Working data START

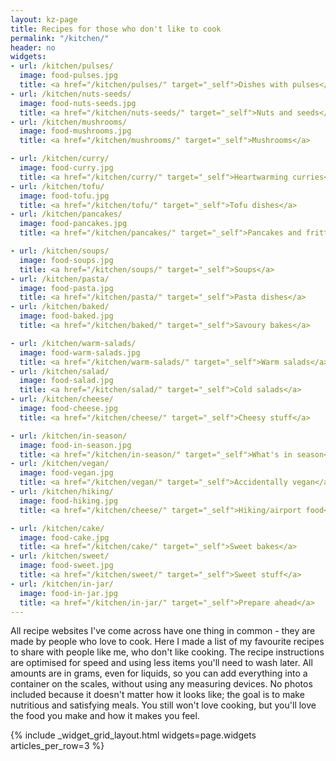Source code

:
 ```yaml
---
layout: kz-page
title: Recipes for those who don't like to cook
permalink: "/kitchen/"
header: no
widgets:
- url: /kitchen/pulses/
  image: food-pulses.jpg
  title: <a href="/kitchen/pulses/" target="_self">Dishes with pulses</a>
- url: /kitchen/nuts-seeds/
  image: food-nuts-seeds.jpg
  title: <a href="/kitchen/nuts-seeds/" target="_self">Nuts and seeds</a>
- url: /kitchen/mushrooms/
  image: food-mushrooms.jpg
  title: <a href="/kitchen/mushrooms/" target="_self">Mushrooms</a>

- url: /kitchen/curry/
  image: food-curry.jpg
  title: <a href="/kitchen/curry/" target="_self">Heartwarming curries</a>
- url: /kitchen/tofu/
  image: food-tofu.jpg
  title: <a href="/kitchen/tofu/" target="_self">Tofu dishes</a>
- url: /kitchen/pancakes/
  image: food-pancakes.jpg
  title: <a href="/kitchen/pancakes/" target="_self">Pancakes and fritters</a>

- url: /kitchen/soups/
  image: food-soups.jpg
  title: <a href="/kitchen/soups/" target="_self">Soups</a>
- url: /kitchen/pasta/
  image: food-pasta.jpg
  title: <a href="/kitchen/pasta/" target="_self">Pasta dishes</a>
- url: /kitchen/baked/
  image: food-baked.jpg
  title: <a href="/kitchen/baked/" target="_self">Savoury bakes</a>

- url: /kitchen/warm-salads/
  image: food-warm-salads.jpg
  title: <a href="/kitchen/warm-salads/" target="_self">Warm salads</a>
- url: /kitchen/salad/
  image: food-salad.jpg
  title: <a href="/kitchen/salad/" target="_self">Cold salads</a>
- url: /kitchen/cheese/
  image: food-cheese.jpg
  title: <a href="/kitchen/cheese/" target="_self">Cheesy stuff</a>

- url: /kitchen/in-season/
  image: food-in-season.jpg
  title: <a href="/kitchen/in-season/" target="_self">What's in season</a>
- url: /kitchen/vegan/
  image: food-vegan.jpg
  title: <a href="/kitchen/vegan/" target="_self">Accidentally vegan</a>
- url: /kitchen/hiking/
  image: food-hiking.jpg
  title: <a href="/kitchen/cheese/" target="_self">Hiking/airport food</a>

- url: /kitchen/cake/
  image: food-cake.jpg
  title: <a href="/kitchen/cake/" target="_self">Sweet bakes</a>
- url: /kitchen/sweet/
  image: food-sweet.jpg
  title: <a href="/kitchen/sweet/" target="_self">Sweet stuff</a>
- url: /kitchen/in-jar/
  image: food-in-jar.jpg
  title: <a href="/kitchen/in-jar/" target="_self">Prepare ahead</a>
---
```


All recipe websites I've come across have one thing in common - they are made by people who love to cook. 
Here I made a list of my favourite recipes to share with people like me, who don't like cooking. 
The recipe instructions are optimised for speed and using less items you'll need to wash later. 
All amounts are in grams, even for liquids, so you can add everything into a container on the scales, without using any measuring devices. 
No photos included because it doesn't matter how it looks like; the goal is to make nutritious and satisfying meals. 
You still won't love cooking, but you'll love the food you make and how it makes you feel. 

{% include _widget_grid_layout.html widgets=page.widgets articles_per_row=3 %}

Working data END

--- Exercise prompt ---
Each record above is to be copied out exactly; its pictures are not.

--- Output ---
Source code

:
 ```yaml
---
layout: kz-page
title: Recipes for those who don't like to cook
permalink: "/kitchen/"
header: no
widgets:
- url: /kitchen/pulses/
  image: food-pulses.jpg
  title: <a href="/kitchen/pulses/" target="_self">Dishes with pulses</a>
- url: /kitchen/nuts-seeds/
  image: food-nuts-seeds.jpg
  title: <a href="/kitchen/nuts-seeds/" target="_self">Nuts and seeds</a>
- url: /kitchen/mushrooms/
  image: food-mushrooms.jpg
  title: <a href="/kitchen/mushrooms/" target="_self">Mushrooms</a>

- url: /kitchen/curry/
  image: food-curry.jpg
  title: <a href="/kitchen/curry/" target="_self">Heartwarming curries</a>
- url: /kitchen/tofu/
  image: food-tofu.jpg
  title: <a href="/kitchen/tofu/" target="_self">Tofu dishes</a>
- url: /kitchen/pancakes/
  image: food-pancakes.jpg
  title: <a href="/kitchen/pancakes/" target="_self">Pancakes and fritters</a>

- url: /kitchen/soups/
  image: food-soups.jpg
  title: <a href="/kitchen/soups/" target="_self">Soups</a>
- url: /kitchen/pasta/
  image: food-pasta.jpg
  title: <a href="/kitchen/pasta/" target="_self">Pasta dishes</a>
- url: /kitchen/baked/
  image: food-baked.jpg
  title: <a href="/kitchen/baked/" target="_self">Savoury bakes</a>

- url: /kitchen/warm-salads/
  image: food-warm-salads.jpg
  title: <a href="/kitchen/warm-salads/" target="_self">Warm salads</a>
- url: /kitchen/salad/
  image: food-salad.jpg
  title: <a href="/kitchen/salad/" target="_self">Cold salads</a>
- url: /kitchen/cheese/
  image: food-cheese.jpg
  title: <a href="/kitchen/cheese/" target="_self">Cheesy stuff</a>

- url: /kitchen/in-season/
  image: food-in-season.jpg
  title: <a href="/kitchen/in-season/" target="_self">What's in season</a>
- url: /kitchen/vegan/
  image: food-vegan.jpg
  title: <a href="/kitchen/vegan/" target="_self">Accidentally vegan</a>
- url: /kitchen/hiking/
  image: food-hiking.jpg
  title: <a href="/kitchen/cheese/" target="_self">Hiking/airport food</a>

- url: /kitchen/cake/
  image: food-cake.jpg
  title: <a href="/kitchen/cake/" target="_self">Sweet bakes</a>
- url: /kitchen/sweet/
  image: food-sweet.jpg
  title: <a href="/kitchen/sweet/" target="_self">Sweet stuff</a>
- url: /kitchen/in-jar/
  image: food-in-jar.jpg
  title: <a href="/kitchen/in-jar/" target="_self">Prepare ahead</a>
---
```


All recipe websites I've come across have one thing in common - they are made by people who love to cook. 
Here I made a list of my favourite recipes to share with people like me, who don't like cooking. 
The recipe instructions are optimised for speed and using less items you'll need to wash later. 
All amounts are in grams, even for liquids, so you can add everything into a container on the scales, without using any measuring devices. 
No photos included because it doesn't matter how it looks like; the goal is to make nutritious and satisfying meals. 
You still won't love cooking, but you'll love the food you make and how it makes you feel. 

{% include _widget_grid_layout.html widgets=page.widgets articles_per_row=3 %}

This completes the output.